Author: LEO SCHWARTZ; Source: FORTUNE
Justin Sun is the founder of TRON and a well-known maverick in the cryptocurrency circle. At the end of November this year, the cryptocurrency media CoinDesk published a report detailing how Justin Sun ate the banana that he bought from Sotheby's for $6.2 million and was created by modern artist Maurizio Cattelan. Unexpectedly, after the article was published, it caused quite a stir.
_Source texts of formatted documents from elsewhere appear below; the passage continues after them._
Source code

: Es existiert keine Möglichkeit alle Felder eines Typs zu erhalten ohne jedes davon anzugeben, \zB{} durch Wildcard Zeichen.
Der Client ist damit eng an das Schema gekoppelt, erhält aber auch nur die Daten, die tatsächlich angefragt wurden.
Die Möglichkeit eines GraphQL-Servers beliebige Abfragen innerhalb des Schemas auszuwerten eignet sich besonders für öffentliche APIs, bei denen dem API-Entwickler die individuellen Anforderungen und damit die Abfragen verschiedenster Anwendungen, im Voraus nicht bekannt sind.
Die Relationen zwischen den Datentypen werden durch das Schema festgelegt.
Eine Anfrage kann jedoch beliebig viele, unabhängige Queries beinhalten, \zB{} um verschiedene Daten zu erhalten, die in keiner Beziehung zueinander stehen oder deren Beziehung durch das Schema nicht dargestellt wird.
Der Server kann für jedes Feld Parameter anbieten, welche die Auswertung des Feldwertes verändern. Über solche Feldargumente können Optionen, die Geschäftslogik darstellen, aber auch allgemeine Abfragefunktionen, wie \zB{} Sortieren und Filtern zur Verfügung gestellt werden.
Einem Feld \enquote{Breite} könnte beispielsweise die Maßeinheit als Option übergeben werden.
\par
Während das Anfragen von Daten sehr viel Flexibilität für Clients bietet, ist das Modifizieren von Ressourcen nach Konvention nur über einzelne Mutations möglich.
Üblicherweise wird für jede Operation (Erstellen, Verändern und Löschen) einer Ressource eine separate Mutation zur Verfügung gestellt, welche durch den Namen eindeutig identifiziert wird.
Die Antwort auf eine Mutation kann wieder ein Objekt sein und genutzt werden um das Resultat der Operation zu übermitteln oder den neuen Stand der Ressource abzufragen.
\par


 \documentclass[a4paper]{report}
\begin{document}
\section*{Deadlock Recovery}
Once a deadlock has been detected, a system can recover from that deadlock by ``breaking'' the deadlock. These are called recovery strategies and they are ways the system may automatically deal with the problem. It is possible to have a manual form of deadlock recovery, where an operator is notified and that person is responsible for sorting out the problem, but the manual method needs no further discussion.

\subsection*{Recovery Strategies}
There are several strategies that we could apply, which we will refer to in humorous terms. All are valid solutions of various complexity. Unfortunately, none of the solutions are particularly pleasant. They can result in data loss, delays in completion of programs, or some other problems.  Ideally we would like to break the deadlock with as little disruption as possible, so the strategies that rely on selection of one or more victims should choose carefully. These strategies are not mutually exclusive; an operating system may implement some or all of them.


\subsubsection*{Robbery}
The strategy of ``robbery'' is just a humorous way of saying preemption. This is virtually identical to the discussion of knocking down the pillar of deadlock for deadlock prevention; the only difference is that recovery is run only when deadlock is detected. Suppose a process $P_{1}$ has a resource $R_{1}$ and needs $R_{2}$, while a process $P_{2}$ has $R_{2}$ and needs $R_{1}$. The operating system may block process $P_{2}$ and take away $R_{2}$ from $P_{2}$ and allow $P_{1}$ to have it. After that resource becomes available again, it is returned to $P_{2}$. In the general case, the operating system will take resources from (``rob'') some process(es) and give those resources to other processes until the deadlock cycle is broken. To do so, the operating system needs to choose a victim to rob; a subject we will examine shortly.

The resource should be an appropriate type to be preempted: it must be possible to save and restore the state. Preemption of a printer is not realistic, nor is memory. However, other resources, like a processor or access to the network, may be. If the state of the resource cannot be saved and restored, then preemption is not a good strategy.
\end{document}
Justin Sun, the founder of Tron. FAN KAR-LONG—GETTY IMAGES
The article is titled "I watched Justin Sun eat the world's most expensive banana, but I really don't understand it." The article describes the whole story of the "banana incident", including Sun's background information and his dispute with the SEC - the SEC accused Sun of fraud, but Sun and the Tron platform have applied to dismiss the lawsuit. The report also pointed out that Sun's lawyers threatened several media outlets that if they dared to report news about Tron's suspected illegal financial activities, they would take legal action against them.
However, CoinDesk soon caught fire because of this report. According to people familiar with the matter, after Sun's team expressed dissatisfaction with the article, CoinDesk's owner, the virtual currency exchange Bullish, immediately asked the editor to remove the article from the website. After all, Tron is also the main sponsor of CoinDesk's flagship product "Consensus" series of conferences. (A version of the article is still available online through CoinDesk’s syndication agreement with Yahoo News.)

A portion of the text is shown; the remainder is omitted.